Not a day goes by that I don’t think about you, Choochie boy. The silence you left behind is loud. I still find myself reaching for your leash, expecting to hear your paws tapping across the floor, or turning around to find you curled up in your favorite spot. But you’re not there. And that absence—it’s heartbreaking.
I miss you more than words can ever say.
You were my best friend, my companion, my soul dog. From the moment you came into my life, everything changed. You brought a joy that was pure and unconditional, a kind of love that only someone who’s loved a dog like you could ever understand. You were there through every season of my life—quietly present, always loyal. You made the good days brighter and the hard days easier, just by being near.
I keep going over those final days in my head. I wish they had gone differently. I wish I had known. I wish I could have been there in the way you needed, the way I always promised I would be. You had never been to the vet without me before. I was always right by your side, holding you, reassuring you, letting you know you were safe and loved.

But this time, I couldn’t be. And that will forever break my heart.
Still, I hope you knew. I hope you felt my love, even from a distance. I hope you knew how hard I tried and how deeply I cared—every single day of your life, and especially at the end.
I miss your eyes—the way they always understood. I miss your tail wags, your silly habits, the way you somehow knew when I needed comfort. You were more than a pet. You were family. You were home.
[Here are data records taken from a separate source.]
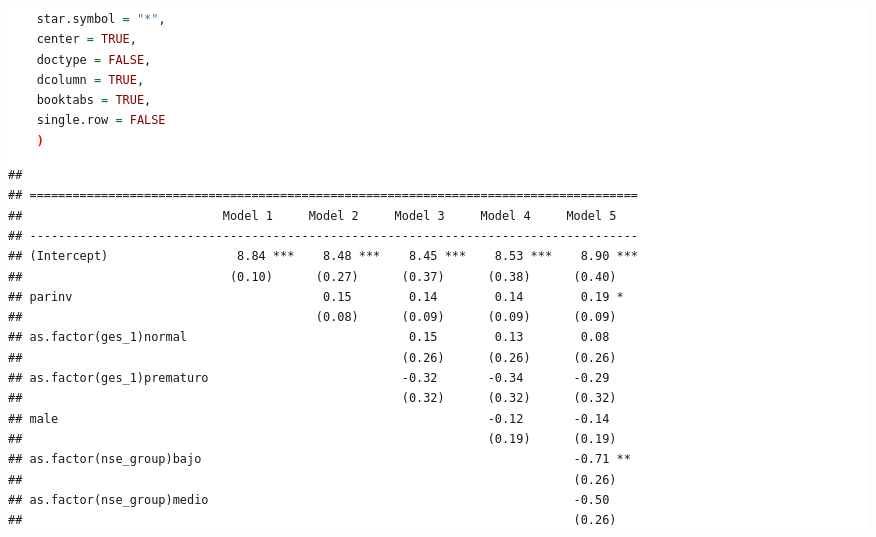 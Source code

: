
``` r
    star.symbol = "*", 
    center = TRUE, 
    doctype = FALSE,
    dcolumn = TRUE, 
    booktabs = TRUE,
    single.row = FALSE
    )
```

    ## 
    ## =====================================================================================
    ##                            Model 1     Model 2     Model 3     Model 4     Model 5   
    ## -------------------------------------------------------------------------------------
    ## (Intercept)                  8.84 ***    8.48 ***    8.45 ***    8.53 ***    8.90 ***
    ##                             (0.10)      (0.27)      (0.37)      (0.38)      (0.40)   
    ## parinv                                   0.15        0.14        0.14        0.19 *  
    ##                                         (0.08)      (0.09)      (0.09)      (0.09)   
    ## as.factor(ges_1)normal                               0.15        0.13        0.08    
    ##                                                     (0.26)      (0.26)      (0.26)   
    ## as.factor(ges_1)prematuro                           -0.32       -0.34       -0.29    
    ##                                                     (0.32)      (0.32)      (0.32)   
    ## male                                                            -0.12       -0.14    
    ##                                                                 (0.19)      (0.19)   
    ## as.factor(nse_group)bajo                                                    -0.71 ** 
    ##                                                                             (0.26)   
    ## as.factor(nse_group)medio                                                   -0.50    
    ##                                                                             (0.26)    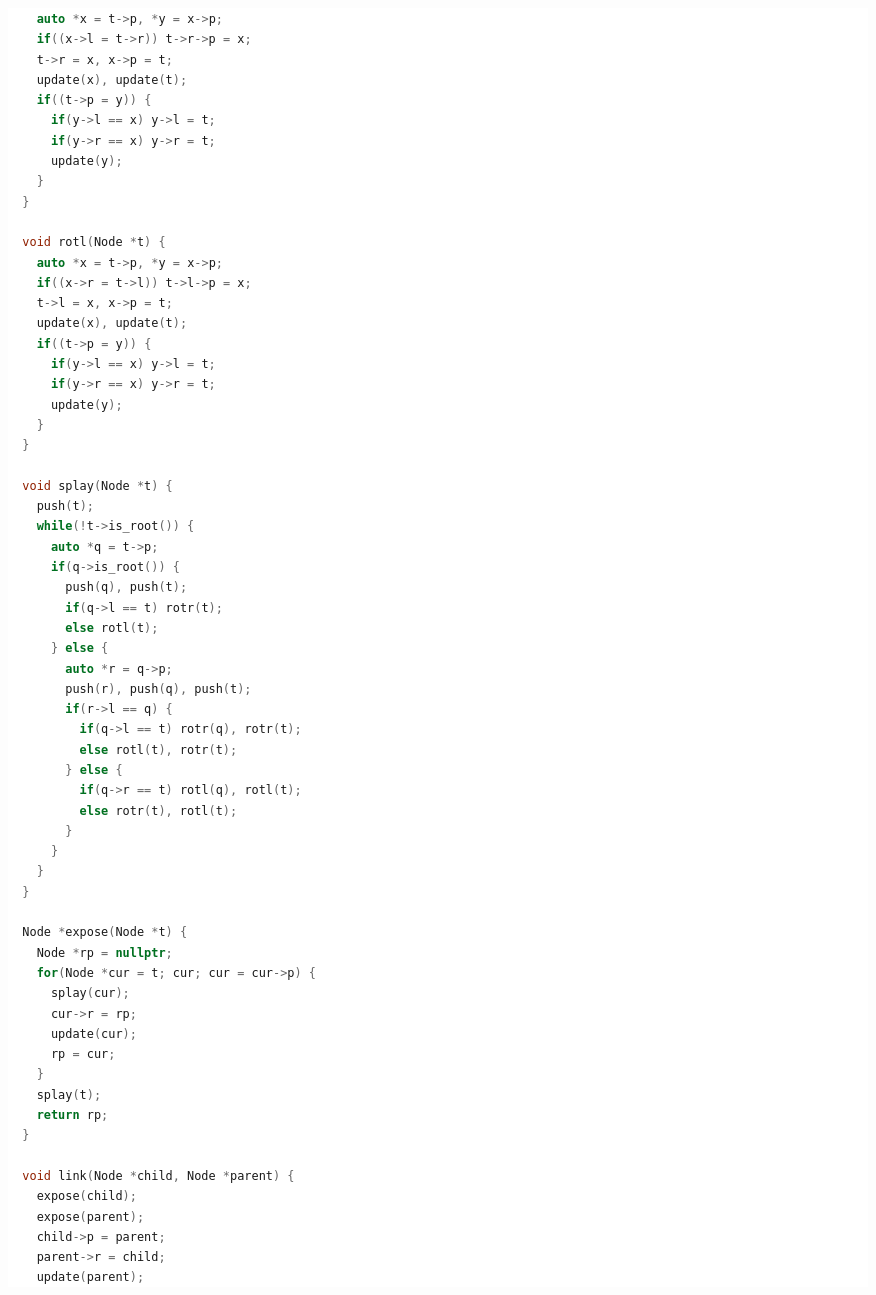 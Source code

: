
```cpp
    auto *x = t->p, *y = x->p;
    if((x->l = t->r)) t->r->p = x;
    t->r = x, x->p = t;
    update(x), update(t);
    if((t->p = y)) {
      if(y->l == x) y->l = t;
      if(y->r == x) y->r = t;
      update(y);
    }
  }

  void rotl(Node *t) {
    auto *x = t->p, *y = x->p;
    if((x->r = t->l)) t->l->p = x;
    t->l = x, x->p = t;
    update(x), update(t);
    if((t->p = y)) {
      if(y->l == x) y->l = t;
      if(y->r == x) y->r = t;
      update(y);
    }
  }

  void splay(Node *t) {
    push(t);
    while(!t->is_root()) {
      auto *q = t->p;
      if(q->is_root()) {
        push(q), push(t);
        if(q->l == t) rotr(t);
        else rotl(t);
      } else {
        auto *r = q->p;
        push(r), push(q), push(t);
        if(r->l == q) {
          if(q->l == t) rotr(q), rotr(t);
          else rotl(t), rotr(t);
        } else {
          if(q->r == t) rotl(q), rotl(t);
          else rotr(t), rotl(t);
        }
      }
    }
  }

  Node *expose(Node *t) {
    Node *rp = nullptr;
    for(Node *cur = t; cur; cur = cur->p) {
      splay(cur);
      cur->r = rp;
      update(cur);
      rp = cur;
    }
    splay(t);
    return rp;
  }

  void link(Node *child, Node *parent) {
    expose(child);
    expose(parent);
    child->p = parent;
    parent->r = child;
    update(parent);
```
I find comfort in believing that this isn’t truly goodbye. I believe we’ll be reunited again someday. I believe you’re somewhere peaceful, tail wagging, running free and pain-free, waiting for me. And when that day comes, I know you’ll recognize me instantly. I’ll call your name, and you’ll come running—just like you always did.
Until then, I’ll carry your memory with me. I’ll honor you by loving others a little harder, being a little more patient, and remembering what you taught me about loyalty, presence, and joy in the smallest moments.
You were the best boy, Chooch. You always will be.
I miss you. I love you. I’ll see you again.